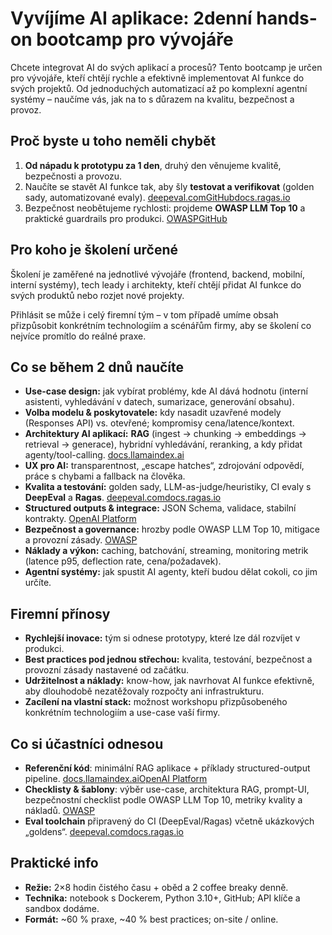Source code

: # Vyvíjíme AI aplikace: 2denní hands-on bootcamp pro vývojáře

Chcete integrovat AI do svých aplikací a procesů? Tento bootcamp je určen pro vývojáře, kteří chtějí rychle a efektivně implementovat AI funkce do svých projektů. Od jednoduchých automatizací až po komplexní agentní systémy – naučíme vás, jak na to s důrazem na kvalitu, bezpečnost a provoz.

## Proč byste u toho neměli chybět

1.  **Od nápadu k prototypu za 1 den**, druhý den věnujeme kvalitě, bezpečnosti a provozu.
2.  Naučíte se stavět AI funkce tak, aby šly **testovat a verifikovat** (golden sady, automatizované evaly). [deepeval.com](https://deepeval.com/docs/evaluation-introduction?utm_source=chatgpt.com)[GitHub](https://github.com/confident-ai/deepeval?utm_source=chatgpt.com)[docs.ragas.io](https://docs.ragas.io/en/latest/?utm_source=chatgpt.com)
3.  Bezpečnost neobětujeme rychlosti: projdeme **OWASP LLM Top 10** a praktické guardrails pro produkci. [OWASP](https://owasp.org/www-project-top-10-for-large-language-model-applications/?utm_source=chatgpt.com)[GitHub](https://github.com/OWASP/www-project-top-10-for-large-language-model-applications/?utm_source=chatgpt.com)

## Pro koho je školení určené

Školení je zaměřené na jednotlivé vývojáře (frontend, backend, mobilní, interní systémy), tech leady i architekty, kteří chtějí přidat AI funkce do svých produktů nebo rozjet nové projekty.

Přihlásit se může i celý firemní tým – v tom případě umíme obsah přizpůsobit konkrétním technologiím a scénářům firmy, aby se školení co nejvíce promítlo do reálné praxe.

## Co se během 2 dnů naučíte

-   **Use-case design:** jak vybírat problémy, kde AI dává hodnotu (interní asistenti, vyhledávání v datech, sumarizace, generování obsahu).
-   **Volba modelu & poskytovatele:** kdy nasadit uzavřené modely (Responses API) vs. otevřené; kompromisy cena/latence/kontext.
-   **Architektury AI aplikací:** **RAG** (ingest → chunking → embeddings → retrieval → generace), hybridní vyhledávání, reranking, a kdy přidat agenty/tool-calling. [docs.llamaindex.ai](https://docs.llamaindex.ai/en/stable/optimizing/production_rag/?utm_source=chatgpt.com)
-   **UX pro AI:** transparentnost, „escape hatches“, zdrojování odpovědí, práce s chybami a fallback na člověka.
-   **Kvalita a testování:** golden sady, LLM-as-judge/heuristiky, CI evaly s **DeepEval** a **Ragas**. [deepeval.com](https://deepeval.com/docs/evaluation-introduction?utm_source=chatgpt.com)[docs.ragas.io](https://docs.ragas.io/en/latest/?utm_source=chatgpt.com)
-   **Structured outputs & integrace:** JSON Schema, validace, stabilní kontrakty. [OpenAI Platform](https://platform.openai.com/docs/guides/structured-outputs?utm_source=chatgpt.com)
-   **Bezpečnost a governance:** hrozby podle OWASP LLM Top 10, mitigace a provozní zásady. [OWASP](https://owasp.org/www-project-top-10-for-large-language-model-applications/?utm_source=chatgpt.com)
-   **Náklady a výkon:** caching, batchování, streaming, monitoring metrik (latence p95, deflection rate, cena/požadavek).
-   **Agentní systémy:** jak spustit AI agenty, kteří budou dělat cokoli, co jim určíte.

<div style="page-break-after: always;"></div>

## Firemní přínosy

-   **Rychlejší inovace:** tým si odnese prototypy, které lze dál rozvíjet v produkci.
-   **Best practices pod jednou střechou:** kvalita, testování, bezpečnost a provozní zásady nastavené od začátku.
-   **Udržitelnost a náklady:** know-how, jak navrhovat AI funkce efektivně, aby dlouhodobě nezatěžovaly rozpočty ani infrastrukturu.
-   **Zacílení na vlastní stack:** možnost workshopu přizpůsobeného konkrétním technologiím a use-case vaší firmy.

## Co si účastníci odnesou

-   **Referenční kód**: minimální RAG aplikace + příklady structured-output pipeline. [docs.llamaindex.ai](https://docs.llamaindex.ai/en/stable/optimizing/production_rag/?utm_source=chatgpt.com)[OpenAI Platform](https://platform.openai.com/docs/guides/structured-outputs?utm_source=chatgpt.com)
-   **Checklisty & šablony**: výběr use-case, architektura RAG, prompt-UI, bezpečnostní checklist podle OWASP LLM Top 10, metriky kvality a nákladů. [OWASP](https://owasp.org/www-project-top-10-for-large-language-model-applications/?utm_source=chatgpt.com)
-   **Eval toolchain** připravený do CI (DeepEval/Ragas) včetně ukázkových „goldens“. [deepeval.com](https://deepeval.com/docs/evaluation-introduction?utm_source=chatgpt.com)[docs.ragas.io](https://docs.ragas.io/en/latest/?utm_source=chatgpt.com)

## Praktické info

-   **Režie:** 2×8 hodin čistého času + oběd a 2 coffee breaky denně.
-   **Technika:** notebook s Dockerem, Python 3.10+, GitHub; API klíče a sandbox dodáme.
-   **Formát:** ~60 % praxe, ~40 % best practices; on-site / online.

:::

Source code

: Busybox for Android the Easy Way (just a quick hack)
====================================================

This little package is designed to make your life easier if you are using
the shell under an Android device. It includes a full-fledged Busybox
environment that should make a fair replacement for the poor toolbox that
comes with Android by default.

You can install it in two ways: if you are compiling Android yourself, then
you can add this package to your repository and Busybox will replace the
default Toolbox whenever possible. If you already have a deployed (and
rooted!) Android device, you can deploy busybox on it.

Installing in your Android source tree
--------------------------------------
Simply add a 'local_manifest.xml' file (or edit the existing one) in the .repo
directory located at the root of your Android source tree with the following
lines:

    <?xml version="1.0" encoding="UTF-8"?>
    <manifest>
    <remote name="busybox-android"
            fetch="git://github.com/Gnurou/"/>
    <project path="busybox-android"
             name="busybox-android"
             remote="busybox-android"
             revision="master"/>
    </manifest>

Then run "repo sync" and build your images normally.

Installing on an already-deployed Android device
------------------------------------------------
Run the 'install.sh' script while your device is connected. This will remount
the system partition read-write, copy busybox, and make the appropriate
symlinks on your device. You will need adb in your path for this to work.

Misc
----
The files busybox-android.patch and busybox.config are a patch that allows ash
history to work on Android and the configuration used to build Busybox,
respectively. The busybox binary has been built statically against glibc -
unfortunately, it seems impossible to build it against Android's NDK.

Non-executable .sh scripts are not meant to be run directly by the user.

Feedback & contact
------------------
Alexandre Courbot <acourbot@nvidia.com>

:::

● **EXERCISE DETAILS**: Look through the listing above. Pick out each line with "applications" and copy it.

● **RESULT**:
3.  Bezpečnost neobětujeme rychlosti: projdeme **OWASP LLM Top 10** a praktické guardrails pro produkci. [OWASP](https://owasp.org/www-project-top-10-for-large-language-model-applications/?utm_source=chatgpt.com)[GitHub](https://github.com/OWASP/www-project-top-10-for-large-language-model-applications/?utm_source=chatgpt.com)
-   **Bezpečnost a governance:** hrozby podle OWASP LLM Top 10, mitigace a provozní zásady. [OWASP](https://owasp.org/www-project-top-10-for-large-language-model-applications/?utm_source=chatgpt.com)
-   **Checklisty & šablony**: výběr use-case, architektura RAG, prompt-UI, bezpečnostní checklist podle OWASP LLM Top 10, metriky kvality a nákladů. [OWASP](https://owasp.org/www-project-top-10-for-large-language-model-applications/?utm_source=chatgpt.com)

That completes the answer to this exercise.